▶ WHAT YOU HAVE TO DO:
Search each line below for "black", then return the lines where it appears.

▶ INPUT:
• • • •

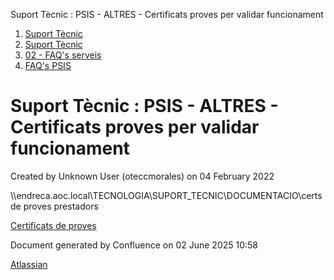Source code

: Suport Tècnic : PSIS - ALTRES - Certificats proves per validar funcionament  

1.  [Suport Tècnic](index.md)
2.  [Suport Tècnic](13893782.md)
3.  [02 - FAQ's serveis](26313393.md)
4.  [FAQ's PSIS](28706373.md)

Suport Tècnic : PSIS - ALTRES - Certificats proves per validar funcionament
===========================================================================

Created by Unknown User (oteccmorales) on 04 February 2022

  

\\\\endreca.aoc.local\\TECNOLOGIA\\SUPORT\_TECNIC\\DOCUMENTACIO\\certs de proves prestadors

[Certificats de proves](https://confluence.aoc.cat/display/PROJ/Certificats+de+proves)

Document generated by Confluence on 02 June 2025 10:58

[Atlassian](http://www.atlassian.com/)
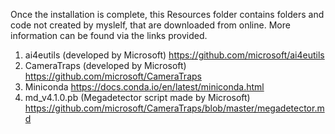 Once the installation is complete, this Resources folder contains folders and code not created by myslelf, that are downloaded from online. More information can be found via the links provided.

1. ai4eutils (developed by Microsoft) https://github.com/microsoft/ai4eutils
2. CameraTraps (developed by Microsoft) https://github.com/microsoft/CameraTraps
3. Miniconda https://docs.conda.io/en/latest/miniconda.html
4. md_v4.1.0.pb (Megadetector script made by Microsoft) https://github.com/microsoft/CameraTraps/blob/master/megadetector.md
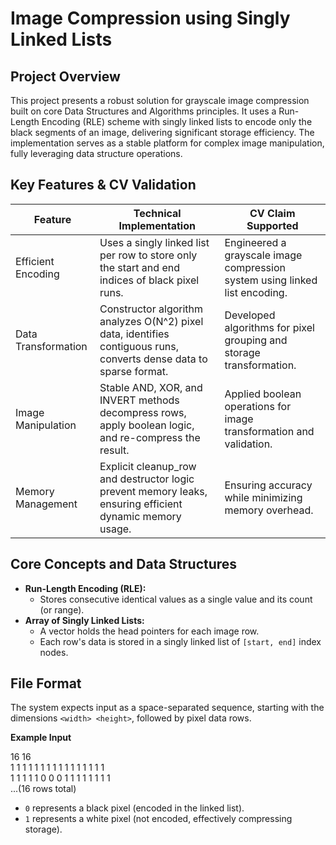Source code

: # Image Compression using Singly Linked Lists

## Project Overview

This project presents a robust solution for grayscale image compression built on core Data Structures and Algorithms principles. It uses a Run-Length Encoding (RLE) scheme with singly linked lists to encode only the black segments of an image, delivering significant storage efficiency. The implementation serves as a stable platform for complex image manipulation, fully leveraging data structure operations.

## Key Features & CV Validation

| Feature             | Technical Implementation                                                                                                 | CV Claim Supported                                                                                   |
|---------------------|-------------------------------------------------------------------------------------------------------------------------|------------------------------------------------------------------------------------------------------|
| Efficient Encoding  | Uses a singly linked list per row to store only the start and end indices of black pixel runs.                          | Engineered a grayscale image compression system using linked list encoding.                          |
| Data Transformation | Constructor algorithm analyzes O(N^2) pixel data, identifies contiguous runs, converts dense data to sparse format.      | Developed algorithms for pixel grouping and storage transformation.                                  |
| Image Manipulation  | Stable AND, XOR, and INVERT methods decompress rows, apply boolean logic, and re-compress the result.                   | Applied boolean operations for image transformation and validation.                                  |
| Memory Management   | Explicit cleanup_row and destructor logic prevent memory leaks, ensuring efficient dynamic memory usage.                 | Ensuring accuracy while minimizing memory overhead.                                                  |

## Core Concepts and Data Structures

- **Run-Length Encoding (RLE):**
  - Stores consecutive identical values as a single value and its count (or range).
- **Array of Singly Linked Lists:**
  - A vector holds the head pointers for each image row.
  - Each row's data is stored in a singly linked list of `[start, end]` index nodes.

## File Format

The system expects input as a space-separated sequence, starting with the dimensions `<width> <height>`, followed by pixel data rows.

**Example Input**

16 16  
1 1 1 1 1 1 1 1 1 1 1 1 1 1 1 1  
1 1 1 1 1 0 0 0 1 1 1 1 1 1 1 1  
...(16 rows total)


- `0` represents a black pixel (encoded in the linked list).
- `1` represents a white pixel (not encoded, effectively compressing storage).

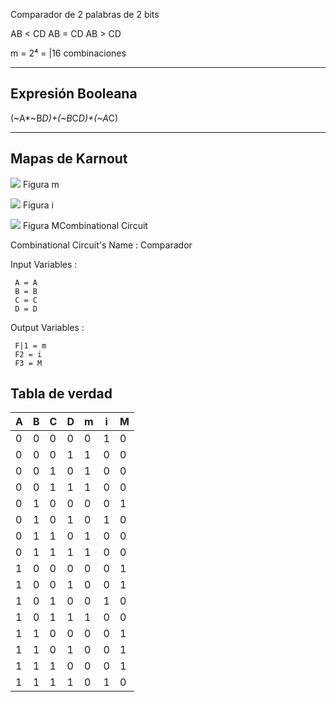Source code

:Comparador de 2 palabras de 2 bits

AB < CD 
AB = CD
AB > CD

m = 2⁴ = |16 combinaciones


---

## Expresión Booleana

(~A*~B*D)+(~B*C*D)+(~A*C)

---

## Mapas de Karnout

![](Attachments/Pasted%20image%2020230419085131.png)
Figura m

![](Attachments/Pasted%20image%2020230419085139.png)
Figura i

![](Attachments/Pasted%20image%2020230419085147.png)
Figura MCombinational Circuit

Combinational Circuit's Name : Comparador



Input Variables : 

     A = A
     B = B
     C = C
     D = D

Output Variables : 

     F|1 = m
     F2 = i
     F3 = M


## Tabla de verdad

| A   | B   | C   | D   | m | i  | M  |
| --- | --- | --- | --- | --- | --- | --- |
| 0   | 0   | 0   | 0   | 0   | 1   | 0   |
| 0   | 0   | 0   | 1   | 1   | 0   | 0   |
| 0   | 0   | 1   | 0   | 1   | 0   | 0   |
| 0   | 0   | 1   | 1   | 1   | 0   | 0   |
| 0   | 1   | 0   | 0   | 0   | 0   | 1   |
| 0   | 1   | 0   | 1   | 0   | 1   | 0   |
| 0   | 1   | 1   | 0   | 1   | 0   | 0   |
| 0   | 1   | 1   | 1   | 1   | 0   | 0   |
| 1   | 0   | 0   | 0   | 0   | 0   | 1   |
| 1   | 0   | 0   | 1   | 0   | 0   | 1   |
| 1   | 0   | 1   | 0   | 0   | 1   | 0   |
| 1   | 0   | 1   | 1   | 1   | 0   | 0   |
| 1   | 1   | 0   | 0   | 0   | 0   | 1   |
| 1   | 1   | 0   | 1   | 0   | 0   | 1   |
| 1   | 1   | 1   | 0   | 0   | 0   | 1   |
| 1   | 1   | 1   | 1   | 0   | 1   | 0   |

• • • •

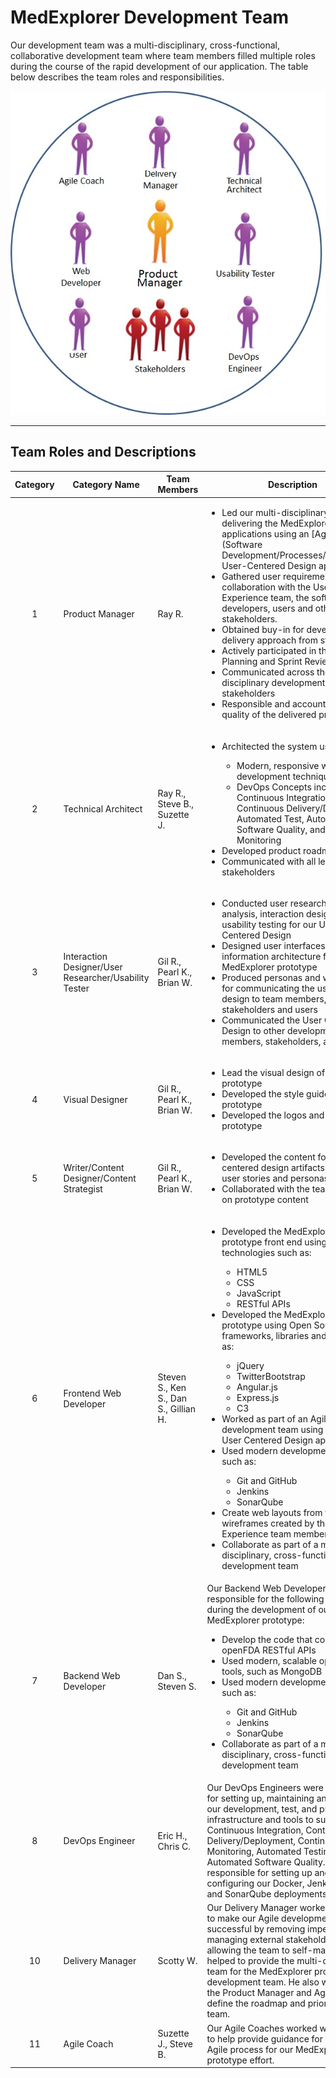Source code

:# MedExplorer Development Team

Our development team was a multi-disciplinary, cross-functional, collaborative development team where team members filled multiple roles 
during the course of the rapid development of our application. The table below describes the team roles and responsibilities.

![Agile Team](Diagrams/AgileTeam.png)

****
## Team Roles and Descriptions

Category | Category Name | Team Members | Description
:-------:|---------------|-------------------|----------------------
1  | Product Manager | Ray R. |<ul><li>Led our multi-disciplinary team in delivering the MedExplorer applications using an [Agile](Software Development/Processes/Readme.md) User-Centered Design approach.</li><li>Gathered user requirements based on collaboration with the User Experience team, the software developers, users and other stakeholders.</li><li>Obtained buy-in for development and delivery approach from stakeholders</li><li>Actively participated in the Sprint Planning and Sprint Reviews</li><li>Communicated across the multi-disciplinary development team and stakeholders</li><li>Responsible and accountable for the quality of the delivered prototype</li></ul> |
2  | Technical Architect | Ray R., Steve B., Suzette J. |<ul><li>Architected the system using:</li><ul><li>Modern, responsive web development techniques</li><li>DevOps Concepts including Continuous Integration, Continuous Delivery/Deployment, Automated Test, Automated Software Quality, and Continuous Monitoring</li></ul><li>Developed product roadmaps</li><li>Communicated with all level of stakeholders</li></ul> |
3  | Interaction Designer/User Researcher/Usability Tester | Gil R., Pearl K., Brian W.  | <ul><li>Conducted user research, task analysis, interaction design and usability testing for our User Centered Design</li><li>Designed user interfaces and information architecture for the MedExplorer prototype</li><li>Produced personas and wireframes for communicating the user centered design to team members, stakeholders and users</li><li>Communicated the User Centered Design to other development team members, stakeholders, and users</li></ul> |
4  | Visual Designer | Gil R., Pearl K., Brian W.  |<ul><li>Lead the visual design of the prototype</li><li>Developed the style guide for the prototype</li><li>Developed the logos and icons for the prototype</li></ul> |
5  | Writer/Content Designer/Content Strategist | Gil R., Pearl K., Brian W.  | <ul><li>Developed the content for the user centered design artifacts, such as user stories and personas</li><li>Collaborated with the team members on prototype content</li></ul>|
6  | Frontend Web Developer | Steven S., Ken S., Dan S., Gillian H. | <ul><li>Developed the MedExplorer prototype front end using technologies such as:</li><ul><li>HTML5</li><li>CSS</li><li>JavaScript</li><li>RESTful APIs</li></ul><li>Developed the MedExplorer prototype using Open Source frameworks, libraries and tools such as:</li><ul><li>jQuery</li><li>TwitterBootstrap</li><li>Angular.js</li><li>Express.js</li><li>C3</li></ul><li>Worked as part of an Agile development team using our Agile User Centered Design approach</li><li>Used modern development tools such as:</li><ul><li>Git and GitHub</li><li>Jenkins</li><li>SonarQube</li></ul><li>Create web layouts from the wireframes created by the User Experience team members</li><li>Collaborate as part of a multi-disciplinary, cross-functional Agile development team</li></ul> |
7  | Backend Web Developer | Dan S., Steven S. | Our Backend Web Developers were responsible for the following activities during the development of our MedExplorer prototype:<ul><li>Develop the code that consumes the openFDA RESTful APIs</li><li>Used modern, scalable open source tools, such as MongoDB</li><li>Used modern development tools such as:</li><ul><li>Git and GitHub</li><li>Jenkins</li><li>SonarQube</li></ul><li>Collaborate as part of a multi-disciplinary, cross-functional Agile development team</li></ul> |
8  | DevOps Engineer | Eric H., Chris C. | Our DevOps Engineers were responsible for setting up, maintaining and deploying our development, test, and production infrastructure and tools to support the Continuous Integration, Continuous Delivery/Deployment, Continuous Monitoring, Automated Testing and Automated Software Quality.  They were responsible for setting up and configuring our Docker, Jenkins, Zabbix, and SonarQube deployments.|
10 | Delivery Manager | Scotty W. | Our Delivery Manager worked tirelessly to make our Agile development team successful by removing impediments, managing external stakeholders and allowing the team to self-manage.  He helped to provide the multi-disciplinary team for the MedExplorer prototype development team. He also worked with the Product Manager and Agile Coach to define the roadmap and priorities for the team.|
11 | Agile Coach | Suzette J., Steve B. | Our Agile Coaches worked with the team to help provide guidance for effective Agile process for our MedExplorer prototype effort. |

• • • •

▶ SOLUTION FOR THIS TASK:
This project presents a robust solution for grayscale image compression built on core Data Structures and Algorithms principles. It uses a Run-Length Encoding (RLE) scheme with singly linked lists to encode only the black segments of an image, delivering significant storage efficiency. The implementation serves as a stable platform for complex image manipulation, fully leveraging data structure operations.
| Efficient Encoding  | Uses a singly linked list per row to store only the start and end indices of black pixel runs.                          | Engineered a grayscale image compression system using linked list encoding.                          |
- `0` represents a black pixel (encoded in the linked list).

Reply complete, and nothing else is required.